> _TRY IT_
Below are some records; find each line that carries the word "tabular" and copy it.

──────── GIVEN RECORDS ────────

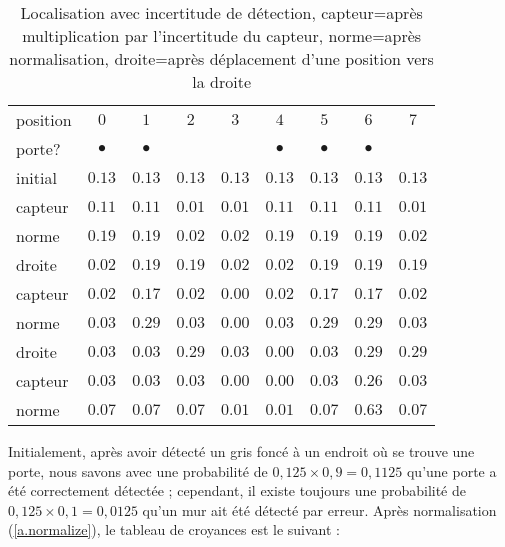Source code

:\begin{table}
\caption[Localisation avec incertitude de détection]{Localisation avec incertitude de détection, capteur=après multiplication par l'incertitude du capteur, norme=après normalisation, droite=après déplacement d'une position vers la droite}
\label{tab.uncertain-sensing}
\setlength{\tabcolsep}{6pt}
\begin{tabular}{l|rrrrrrrr}
\hline
position&\multicolumn{1}{c}{$0$}&\multicolumn{1}{c}{$1$}&\multicolumn{1}{c}{$2$}&\multicolumn{1}{c}{$3$}&\multicolumn{1}{c}{$4$}&\multicolumn{1}{c}{$5$}&\multicolumn{1}{c}{$6$}&\multicolumn{1}{c}{$7$}\\
porte?&\multicolumn{1}{c}{$\bullet$}&\multicolumn{1}{c}{$\bullet$}&&&\multicolumn{1}{c}{$\bullet$}&\multicolumn{1}{c}{$\bullet$}&\multicolumn{1}{c}{$\bullet$}&\\
\hline
initial &$0.13$ & $0.13$ & $0.13$ & $0.13$ & $0.13$ & $0.13$ & $0.13$ & $0.13$\\
capteur  &$0.11$ & $0.11$ & $0.01$ & $0.01$ & $0.11$ & $0.11$ & $0.11$ & $0.01$\\
norme    &$0.19$ & $0.19$ & $0.02$ & $0.02$ & $0.19$ & $0.19$ & $0.19$ & $0.02$\\
\hline
droite   &$0.02$ & $0.19$ & $0.19$ & $0.02$ & $0.02$ & $0.19$ & $0.19$ & $0.19$\\
capteur  &$0.02$ & $0.17$ & $0.02$ & $0.00$ & $0.02$ & $0.17$ & $0.17$ & $0.02$\\
norme    &$0.03$ & $0.29$ & $0.03$ & $0.00$ & $0.03$ & $0.29$ & $0.29$ & $0.03$\\
\hline
droite   &$0.03$ & $0.03$ & $0.29$ & $0.03$ & $0.00$ & $0.03$ & $0.29$ & $0.29$\\
capteur  &$0.03$ & $0.03$ & $0.03$ & $0.00$ & $0.00$ & $0.03$ & $0.26$ & $0.03$\\
norme    &$0.07$ & $0.07$ & $0.07$ & $0.01$ & $0.01$ & $0.07$ & $0.63$ & $0.07$\\
\hline
\end{tabular}
\end{table}
Initialement, après avoir détecté un gris foncé à un endroit où se trouve une porte, nous savons avec une probabilité de $0,125 \times 0,9 = 0,1125$ qu'une porte a été correctement détectée ; cependant, il existe toujours une probabilité de $0,125 \times 0,1 = 0,0125$ qu'un mur ait été détecté par erreur. Après normalisation (\ref{a.normalize}), le tableau de croyances est le suivant :
\begin{center}
\end{center}
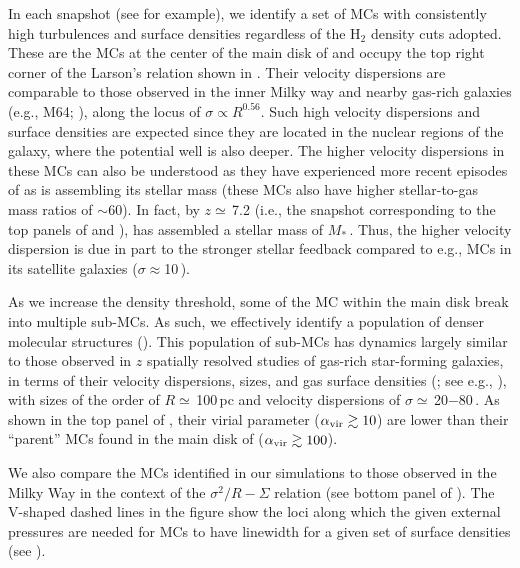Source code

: \IfFileExists{emulateapjlegacy.cls}{\documentclass[iop]{emulateapjlegacy}}{\documentclass[iop]{emulateapj}}
\begin{document}
In each snapshot (see  for example),
we identify a set of MCs with consistently high turbulences and surface densities
regardless of the H$_2$ density cuts adopted.
These are the MCs at the center of the main disk of \flower and
occupy the top right corner of the Larson's relation shown in .
Their velocity dispersions are comparable to those observed in the inner Milky way and
nearby gas-rich galaxies (e.g., M64; \citealt{Oka01a, Rosolowsky05a, Heyer09a}),
along the locus of $\sigma\propto R^{0.56}$.
Such high velocity dispersions and surface densities are expected since
they are located in the nuclear regions of the
galaxy, where the potential well is also deeper. The higher velocity dispersions
in these MCs can also be understood as they have experienced more recent episodes
of \SF as \flower is assembling its stellar mass (these MCs also have higher stellar-to-gas mass ratios of $\sim$60).
In fact, by $z\simeq$\,7.2 (i.e., the snapshot corresponding
to the top panels of  and ), \flower has assembled
a stellar mass of $M_*$\,\Msun. Thus, the higher velocity dispersion
is due in part to the stronger stellar feedback compared to e.g., MCs in its satellite galaxies ($\sigma\approx$10\,\kms).

As we increase the density threshold, some of the MC within the main disk break
into multiple sub-MCs.
As such, we effectively identify a population of denser molecular structures ().
This population of sub-MCs has dynamics largely
similar to those observed
in $z$ spatially resolved studies of gas-rich star-forming galaxies, in
terms of their velocity dispersions, sizes, and gas surface densities (; see
e.g., \citealt{Swinbank11a}),
with sizes of the order of $R\simeq$\,100\,pc and velocity
dispersions of $\sigma\simeq$\,20$-$80\,\kms. 
As shown in the top panel of , their virial parameter ($\alpha_{\rm vir}\gtrsim10$)
are lower than their ``parent'' MCs found in the main disk of \flower ($\alpha_{\rm vir}\gtrsim100$). 

We also compare the MCs identified in our simulations to 
those observed in the Milky Way in the context of the $\sigma^2/R - \Sigma$ relation (see bottom panel of 
). The V-shaped dashed lines in the figure show the loci along which the given external pressures are needed for 
MCs to have linewidth for a given set of surface densities (see ). 
\end{document}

────────

> _ANSWER FOR THIS EXERCISE_
\begin{tabular}{l|rrrrrrrr}
\end{tabular}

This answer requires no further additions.